Plain-text document sources
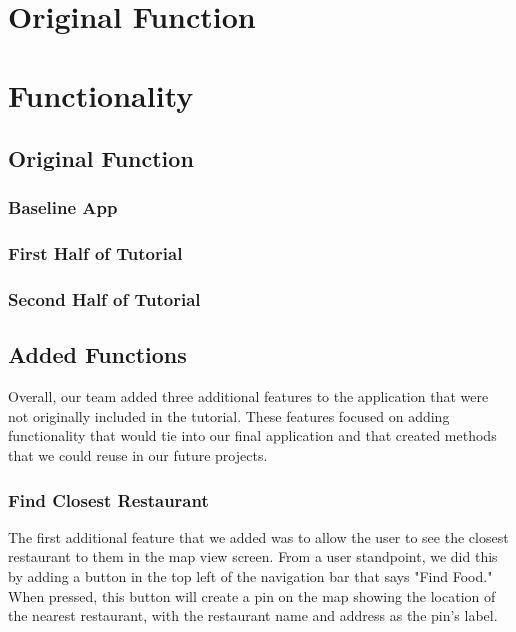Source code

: \documentclass[conference]{IEEEtran}
\begin{document}
\section{Original Function}

\section{Functionality}

\subsection{Original Function}

\subsubsection{Baseline App}

\subsubsection{First Half of Tutorial}

\subsubsection{Second Half of Tutorial}

\subsection{Added Functions}
Overall, our team added three additional features to the application that were not 
originally included in the tutorial. These features focused on adding functionality
that would tie into our final application and that created methods that we could
reuse in our future projects.

\subsubsection{Find Closest Restaurant}
The first additional feature that we added was to allow the user to see the closest
restaurant to them in the map view screen. From a user standpoint, we did this by 
adding a button in the top left of the navigation bar that says "Find Food." When 
pressed, this button will create a pin on the map showing the location of the nearest
restaurant, with the restaurant name and address as the pin's label.
\end{document}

WORK INSTRUCTIONS: For this exercise, transcribe the entries above exactly, without any pictures.

SOLVED EXERCISE:
Source code

: \documentclass[conference]{IEEEtran}
\begin{document}
\section{Original Function}

\section{Functionality}

\subsection{Original Function}

\subsubsection{Baseline App}

\subsubsection{First Half of Tutorial}

\subsubsection{Second Half of Tutorial}

\subsection{Added Functions}
Overall, our team added three additional features to the application that were not 
originally included in the tutorial. These features focused on adding functionality
that would tie into our final application and that created methods that we could
reuse in our future projects.

\subsubsection{Find Closest Restaurant}
The first additional feature that we added was to allow the user to see the closest
restaurant to them in the map view screen. From a user standpoint, we did this by 
adding a button in the top left of the navigation bar that says "Find Food." When 
pressed, this button will create a pin on the map showing the location of the nearest
restaurant, with the restaurant name and address as the pin's label.
\end{document}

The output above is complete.